_BRIEF_
Every entry is to be returned as it stands, apart from the pictures.

DATA FOR THIS EXERCISE START

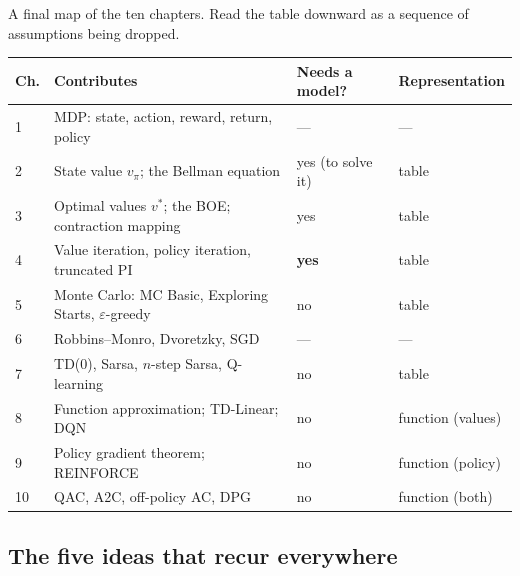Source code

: \documentclass[11pt, letterpaper]{article}
\theoremstyle{runin}
\theoremstyle{runinplain}
\theoremstyle{remark}
\begin{document}
A final map of the ten chapters. Read the table downward as a sequence of
assumptions being dropped.

\begin{center}
\small
\begin{tabular}{@{}llll@{}}
\toprule
Ch. & Contributes & Needs a model? & Representation \\
\midrule
1 & MDP: state, action, reward, return, policy & --- & --- \\
2 & State value $v_\pi$; the Bellman equation & yes (to solve it) & table \\
3 & Optimal values $v^*$; the BOE; contraction mapping & yes & table \\
4 & Value iteration, policy iteration, truncated PI & \textbf{yes} & table \\
5 & Monte Carlo: MC Basic, Exploring Starts, $\varepsilon$-greedy & no & table \\
6 & Robbins--Monro, Dvoretzky, SGD & --- & --- \\
7 & TD(0), Sarsa, $n$-step Sarsa, Q-learning & no & table \\
8 & Function approximation; TD-Linear; DQN & no & function (values) \\
9 & Policy gradient theorem; REINFORCE & no & function (policy) \\
10 & QAC, A2C, off-policy AC, DPG & no & function (both) \\
\bottomrule
\end{tabular}
\end{center}

\subsection*{The five ideas that recur everywhere}
\end{document}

DATA FOR THIS EXERCISE END

_COMPLETED TASK_
Source code

: \documentclass[11pt, letterpaper]{article}
\theoremstyle{runin}
\theoremstyle{runinplain}
\theoremstyle{remark}
\begin{document}
A final map of the ten chapters. Read the table downward as a sequence of
assumptions being dropped.

\begin{center}
\small
\begin{tabular}{@{}llll@{}}
\toprule
Ch. & Contributes & Needs a model? & Representation \\
\midrule
1 & MDP: state, action, reward, return, policy & --- & --- \\
2 & State value $v_\pi$; the Bellman equation & yes (to solve it) & table \\
3 & Optimal values $v^*$; the BOE; contraction mapping & yes & table \\
4 & Value iteration, policy iteration, truncated PI & \textbf{yes} & table \\
5 & Monte Carlo: MC Basic, Exploring Starts, $\varepsilon$-greedy & no & table \\
6 & Robbins--Monro, Dvoretzky, SGD & --- & --- \\
7 & TD(0), Sarsa, $n$-step Sarsa, Q-learning & no & table \\
8 & Function approximation; TD-Linear; DQN & no & function (values) \\
9 & Policy gradient theorem; REINFORCE & no & function (policy) \\
10 & QAC, A2C, off-policy AC, DPG & no & function (both) \\
\bottomrule
\end{tabular}
\end{center}

\subsection*{The five ideas that recur everywhere}
\end{document}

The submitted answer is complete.